On projection mappings and the gradient projection method on hyperbolic space forms
Ronny Bergmann, Orizon P. Ferreira, Sandor Németh, Jinzhen Zhu
TL;DR
This work addresses constrained optimization on $\\kappa$-hyperbolic space forms by exploiting intrinsic $\\kappa$-projections onto $\\kappa$-hyperbolically convex sets and clarifying their relationship to Lorentz and Euclidean projections. It establishes existence, continuity, and computability of the intrinsic projection for broad classes of sets, and provides explicit projection formulas for select convex sets via reductions to cone projections in the Lorentz model. The authors introduce two intrinsic gradient projection methods—one with constant stepsize and one with backtracking stepsize—proving that accumulation points are stationary and deriving iteration-complexity bounds without requiring convexity or compactness, and they apply these results to the constrained Fermat-Weber problem with convergence to a unique center of mass. Numerical experiments on the constrained Riemannian center of mass validate the theory and demonstrate the practical efficiency of the proposed methods compared to ALM and EPM, especially in higher dimensions.
Abstract
This paper presents several new properties of the intrinsic $κ$-projection into $κ$-hyperbolically convex sets of $κ$-hyperbolic space forms, along with closed-form formulas for the intrinsic $κ$-projection into specific $κ$-hyperbolically convex sets. It also discusses the relationship between the intrinsic $κ$-projection, the Euclidean orthogonal projection, and the Lorentz projection. These properties lay the groundwork for analyzing the gradient projection method and hold importance in their own right.
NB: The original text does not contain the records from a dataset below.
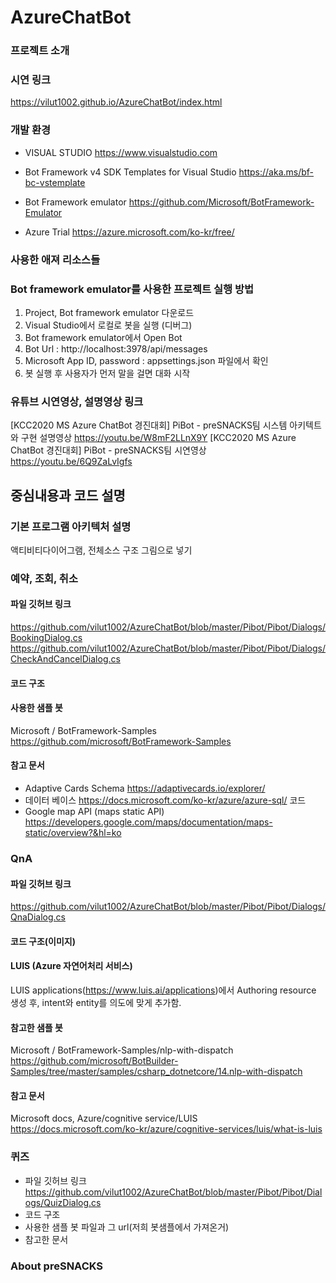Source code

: # AzureChatBot

### 프로젝트 소개


### 시연 링크
https://vilut1002.github.io/AzureChatBot/index.html


### 개발 환경

- VISUAL STUDIO https://www.visualstudio.com

- Bot Framework v4 SDK Templates for Visual Studio https://aka.ms/bf-bc-vstemplate

- Bot Framework emulator https://github.com/Microsoft/BotFramework-Emulator

- Azure Trial https://azure.microsoft.com/ko-kr/free/


### 사용한 애져 리소스들


### Bot framework emulator를 사용한 프로젝트 실행 방법
1. Project, Bot framework emulator 다운로드
2. Visual Studio에서 로컬로 봇을 실행 (디버그)
3. Bot framework emulator에서 Open Bot
4. Bot Url : http://localhost:3978/api/messages
5. Microsoft App ID, password : appsettings.json 파일에서 확인
6. 봇 실행 후 사용자가 먼저 말을 걸면 대화 시작


### 유튜브 시연영상, 설명영상 링크
[KCC2020 MS Azure ChatBot 경진대회] PiBot - preSNACKS팀 시스템 아키텍트와 구현 설명영상 https://youtu.be/W8mF2LLnX9Y
[KCC2020 MS Azure ChatBot 경진대회] PiBot - preSNACKS팀 시연영상 https://youtu.be/6Q9ZaLvIgfs 


  
## 중심내용과 코드 설명  

### 기본 프로그램 아키텍처 설명
액티비티다이어그램, 전체소스 구조 그림으로 넣기

### 예약, 조회, 취소
#### 파일 깃허브 링크
https://github.com/vilut1002/AzureChatBot/blob/master/Pibot/Pibot/Dialogs/BookingDialog.cs
https://github.com/vilut1002/AzureChatBot/blob/master/Pibot/Pibot/Dialogs/CheckAndCancelDialog.cs
#### 코드 구조
#### 사용한 샘플 봇
Microsoft / BotFramework-Samples https://github.com/microsoft/BotFramework-Samples
#### 참고 문서
- Adaptive Cards Schema https://adaptivecards.io/explorer/ 
- 데이터 베이스  https://docs.microsoft.com/ko-kr/azure/azure-sql/
코드
- Google map API (maps static API) https://developers.google.com/maps/documentation/maps-static/overview?&hl=ko

### QnA
#### 파일 깃허브 링크
https://github.com/vilut1002/AzureChatBot/blob/master/Pibot/Pibot/Dialogs/QnaDialog.cs
#### 코드 구조(이미지)
#### LUIS (Azure 자연어처리 서비스)
LUIS applications(https://www.luis.ai/applications)에서 Authoring resource 생성 후, intent와 entity를 의도에 맞게 추가함. 
#### 참고한 샘플 봇 
Microsoft / BotFramework-Samples/nlp-with-dispatch
https://github.com/microsoft/BotBuilder-Samples/tree/master/samples/csharp_dotnetcore/14.nlp-with-dispatch 
#### 참고 문서
Microsoft docs, Azure/cognitive service/LUIS https://docs.microsoft.com/ko-kr/azure/cognitive-services/luis/what-is-luis



### 퀴즈
- 파일 깃허브 링크
https://github.com/vilut1002/AzureChatBot/blob/master/Pibot/Pibot/Dialogs/QuizDialog.cs
- 코드 구조
- 사용한 샘플 봇 파일과 그 url(저희 봇샘플에서 가져온거)
- 참고한 문서


### About preSNACKS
Additionally, new properties of the gradient projection method to solve constrained optimization problems in $κ$-hyperbolic space forms are established, considering both constant and backtracking step sizes in the analysis. It is shown that every accumulation point of the sequence generated by the method for both step sizes is a stationary point for the given problem. Additionally, an iteration complexity bound is provided that upper bounds the number of iterations needed to achieve a suitable measure of stationarity for both step sizes. Finally, the properties of the constrained Fermat-Weber problem are explored, demonstrating that the sequence generated by the gradient projection method converges to its unique solution. Numerical experiments on solving the Fermat-Weber problem are presented, illustrating the theoretical findings and demonstrating the effectiveness of the proposed methods.